Data to examine:
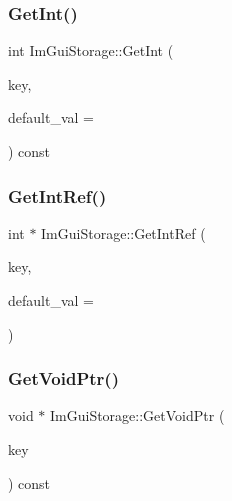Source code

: \subsubsection{\texorpdfstring{Get\+Int()}{GetInt()}}
{\footnotesize\ttfamily int Im\+Gui\+Storage\+::\+Get\+Int (\begin{DoxyParamCaption}\item[{Im\+Gui\+ID}]{key,  }\item[{int}]{default\+\_\+val = {} }\end{DoxyParamCaption}) const}

\hypertarget{struct_im_gui_storage_a28673fa7839263f3066ccb8e93e748a9}{}\label{struct_im_gui_storage_a28673fa7839263f3066ccb8e93e748a9} 
\subsubsection{\texorpdfstring{Get\+Int\+Ref()}{GetIntRef()}}
{\footnotesize\ttfamily int $\ast$ Im\+Gui\+Storage\+::\+Get\+Int\+Ref (\begin{DoxyParamCaption}\item[{Im\+Gui\+ID}]{key,  }\item[{int}]{default\+\_\+val = {} }\end{DoxyParamCaption})}

\hypertarget{struct_im_gui_storage_aaf87a98ede89da09113b0189f6d878ca}{}\label{struct_im_gui_storage_aaf87a98ede89da09113b0189f6d878ca} 
\subsubsection{\texorpdfstring{Get\+Void\+Ptr()}{GetVoidPtr()}}
{\footnotesize\ttfamily void $\ast$ Im\+Gui\+Storage\+::\+Get\+Void\+Ptr (\begin{DoxyParamCaption}\item[{Im\+Gui\+ID}]{key }\end{DoxyParamCaption}) const}

\hypertarget{struct_im_gui_storage_a2b203317f3f488818e9b9f416fe35332}{}\label{struct_im_gui_storage_a2b203317f3f488818e9b9f416fe35332}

Try it:
Every line in the material above that has the word "texorpdfstring" should be copied.

Answer area:
: \subsubsection{\texorpdfstring{Get\+Int()}{GetInt()}}
\subsubsection{\texorpdfstring{Get\+Int\+Ref()}{GetIntRef()}}
\subsubsection{\texorpdfstring{Get\+Void\+Ptr()}{GetVoidPtr()}}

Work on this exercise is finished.